Si bien la fase de grupos recordaba a lo acontecido en Corea y Japón, la suerte esta vez no fue esquiva con los galos. Pasaron una fase de grupos más difícil de lo que se presuponía para enfrentarse a sus vecinos transpirenaicos. La selección española, un equipo en visos de, que infravaloraría a la veteranía para abdicar ante ella. Un punto de inflexión en el campeonato, un soplo de aire fresco para los franceses con un pulmón como el ‘10’ dando latidos de magia. Una cabalgada majestuosa, un control mágico para poder encarar a la zaga hispana y dejar atrás al primer defensor antes de batir con un elegante giro de cadera a su compañero merengue.

Zidane frente a varios brasileños (FOTO: Matthias Schrader/EPA)

El amarillo le pone. Le inspira, le gusta y lo demuestra. Así se vio en la tarde veraniega de 2006. Con Brasil enfrente, el mago brilló. Dejó su última gran función contra la pentacampeona. Una muestra de clase y calidad que perdurará en los anales de la historia mundialista. La quería para jugar, hacer jugar y deleitar. Divertir divirtiéndose. Una filosofía tan utópica que él conseguía hacerla realidad. Atrás dejaba brasileños como destellos. Un repertorio de acciones maravillosas al alcance de muy pocos. Se fue con una asistencia, un pase al segundo palo medido para otro masterclass como Henry. Pasaron y otro rival íbero, Portugal, les esperaba en la antesala de la final. Un nuevo ídolo blanco, un nuevo amigo que decía adiós a las Copas del Mundo y que ansiaba con el retiro dorado. No pudo ser para el luso. El destino parecía aguardar un final feliz tras conseguir su segunda final mundialista gracias a una perfecta ejecución desde los once metros.

Porque no es grande a quien se le recuerda por su nombre, sino quien no necesita ser nombrado para recordar su grandezaY al fin llegó. Berlín, Italia, un trofeo. La función que todos sabían que llegaría pero que nadie quería que llegase. La última actuación de un mago galo que antes de marcharse no dejaría indiferente a sus aficionados. Porque su brillantez hizo de cualquier fan futbolístico suyo. El Olímpico aguardaba un retiro dorado. El guion continuaba su secuencia, la obra proseguía con sus destellos. El cierre del primer acto, igualado, pero con uno de los mejores goles que se recuerdan en una final de un Mundial. Asequible dicen algunos, suerte dicen otros. Todo se congeló cuando el ‘10’ rozó suavemente el esférico por su parte inferior para rodar sobre sí mismo hasta percutir contra el larguero y traspasar la línea de gol. No hizo falta tocar la red. El galo quiso que el balón volviese al terreno de juego. Quería seguir jugando, quería seguir disfrutando y haciendo disfrutar.

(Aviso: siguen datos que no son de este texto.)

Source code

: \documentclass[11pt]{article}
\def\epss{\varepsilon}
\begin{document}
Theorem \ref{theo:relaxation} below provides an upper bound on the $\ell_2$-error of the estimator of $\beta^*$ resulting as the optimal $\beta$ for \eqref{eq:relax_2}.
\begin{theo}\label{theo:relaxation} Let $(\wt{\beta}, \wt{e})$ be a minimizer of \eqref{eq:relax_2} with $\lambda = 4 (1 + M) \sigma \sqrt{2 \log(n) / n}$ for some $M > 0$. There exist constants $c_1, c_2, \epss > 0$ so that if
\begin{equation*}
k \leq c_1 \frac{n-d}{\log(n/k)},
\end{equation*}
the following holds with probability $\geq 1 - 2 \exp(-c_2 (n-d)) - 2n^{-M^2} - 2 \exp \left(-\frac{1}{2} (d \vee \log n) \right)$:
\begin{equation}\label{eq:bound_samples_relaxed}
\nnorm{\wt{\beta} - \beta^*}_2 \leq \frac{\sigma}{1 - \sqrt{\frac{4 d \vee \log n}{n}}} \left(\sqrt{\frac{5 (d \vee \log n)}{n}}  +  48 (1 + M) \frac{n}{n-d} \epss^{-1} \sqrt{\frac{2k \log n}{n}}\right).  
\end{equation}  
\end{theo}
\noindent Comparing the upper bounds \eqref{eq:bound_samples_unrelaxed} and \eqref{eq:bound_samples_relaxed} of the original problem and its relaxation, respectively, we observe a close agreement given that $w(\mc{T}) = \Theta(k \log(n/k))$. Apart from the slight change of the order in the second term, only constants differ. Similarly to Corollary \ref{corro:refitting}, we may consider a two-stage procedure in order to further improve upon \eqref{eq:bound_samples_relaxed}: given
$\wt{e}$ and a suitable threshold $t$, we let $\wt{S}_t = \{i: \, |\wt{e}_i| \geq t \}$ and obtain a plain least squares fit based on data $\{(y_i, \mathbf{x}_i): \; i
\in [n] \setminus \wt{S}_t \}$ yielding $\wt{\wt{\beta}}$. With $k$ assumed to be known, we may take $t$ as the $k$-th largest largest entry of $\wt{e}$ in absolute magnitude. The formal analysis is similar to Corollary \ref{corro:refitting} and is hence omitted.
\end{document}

No cesó su magia, continuó. Ya había logrado batir a la difícil zaga italiana. Era el primer gol que salía de botas rivales encajado por los transalpinos. Los destellos no eran suficientes. Los reflejos del 98 tampoco, testarazos que entraban no entraron. Salió la garra, el pundonor de un ganador hasta entonces oculto. Con el brazo en cabestrillo proseguía. Las últimas heridas futbolísticas no hacían mella en un veterano curtido en mil batallas que se olía el final trágico. Pero jamás podía esperarse que sería de la manera que fue. El mago perdió los papeles, el público se llevó las manos a la cabeza y la función se terminó. Nunca más se supo de él sobre el césped. Nunca más se volvió a ver brillar aquella calva sobre ese elegante y desgarbado cuerpo galo. Nunca más nos hizo disfrutar. Porque no es grande a quien se le recuerda por su nombre, sino quien no necesita ser nombrado para recordar su grandeza.